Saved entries
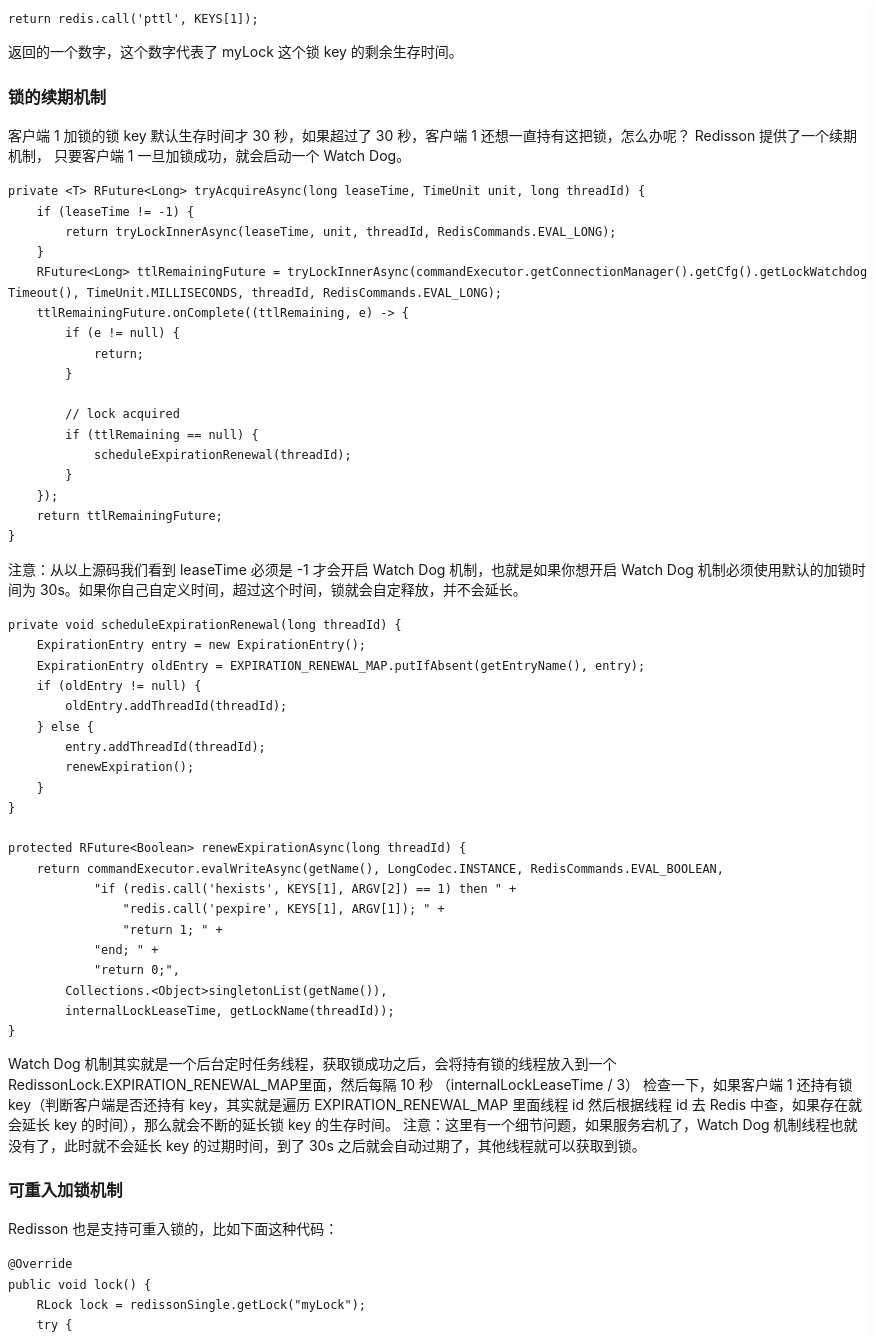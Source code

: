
 ```
return redis.call('pttl', KEYS[1]);
```
返回的一个数字，这个数字代表了 myLock 这个锁 key 的剩余生存时间。
### **锁的续期机制**
客户端 1 加锁的锁 key 默认生存时间才 30 秒，如果超过了 30 秒，客户端 1 还想一直持有这把锁，怎么办呢？
Redisson 提供了一个续期机制， 只要客户端 1 一旦加锁成功，就会启动一个 Watch Dog。
```
private <T> RFuture<Long> tryAcquireAsync(long leaseTime, TimeUnit unit, long threadId) {
    if (leaseTime != -1) {
        return tryLockInnerAsync(leaseTime, unit, threadId, RedisCommands.EVAL_LONG);
    }
    RFuture<Long> ttlRemainingFuture = tryLockInnerAsync(commandExecutor.getConnectionManager().getCfg().getLockWatchdogTimeout(), TimeUnit.MILLISECONDS, threadId, RedisCommands.EVAL_LONG);
    ttlRemainingFuture.onComplete((ttlRemaining, e) -> {
        if (e != null) {
            return;
        }

        // lock acquired
        if (ttlRemaining == null) {
            scheduleExpirationRenewal(threadId);
        }
    });
    return ttlRemainingFuture;
}
```
注意：从以上源码我们看到 leaseTime 必须是 -1 才会开启 Watch Dog 机制，也就是如果你想开启 Watch Dog 机制必须使用默认的加锁时间为 30s。如果你自己自定义时间，超过这个时间，锁就会自定释放，并不会延长。
```
private void scheduleExpirationRenewal(long threadId) {
    ExpirationEntry entry = new ExpirationEntry();
    ExpirationEntry oldEntry = EXPIRATION_RENEWAL_MAP.putIfAbsent(getEntryName(), entry);
    if (oldEntry != null) {
        oldEntry.addThreadId(threadId);
    } else {
        entry.addThreadId(threadId);
        renewExpiration();
    }
}

protected RFuture<Boolean> renewExpirationAsync(long threadId) {
    return commandExecutor.evalWriteAsync(getName(), LongCodec.INSTANCE, RedisCommands.EVAL_BOOLEAN,
            "if (redis.call('hexists', KEYS[1], ARGV[2]) == 1) then " +
                "redis.call('pexpire', KEYS[1], ARGV[1]); " +
                "return 1; " +
            "end; " +
            "return 0;",
        Collections.<Object>singletonList(getName()),
        internalLockLeaseTime, getLockName(threadId));
}
```
Watch Dog 机制其实就是一个后台定时任务线程，获取锁成功之后，会将持有锁的线程放入到一个 RedissonLock.EXPIRATION_RENEWAL_MAP里面，然后每隔 10 秒 （internalLockLeaseTime / 3） 检查一下，如果客户端 1 还持有锁 key（判断客户端是否还持有 key，其实就是遍历 EXPIRATION_RENEWAL_MAP 里面线程 id 然后根据线程 id 去 Redis 中查，如果存在就会延长 key 的时间），那么就会不断的延长锁 key 的生存时间。
注意：这里有一个细节问题，如果服务宕机了，Watch Dog 机制线程也就没有了，此时就不会延长 key 的过期时间，到了 30s 之后就会自动过期了，其他线程就可以获取到锁。
### **可重入加锁机制**
Redisson 也是支持可重入锁的，比如下面这种代码：
```
@Override
public void lock() {
    RLock lock = redissonSingle.getLock("myLock");
    try {
```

◆ **Aim of the task**:
Your answer should be a single number: the count of lines above that contain the word "void".

◆ **Task solution**:
2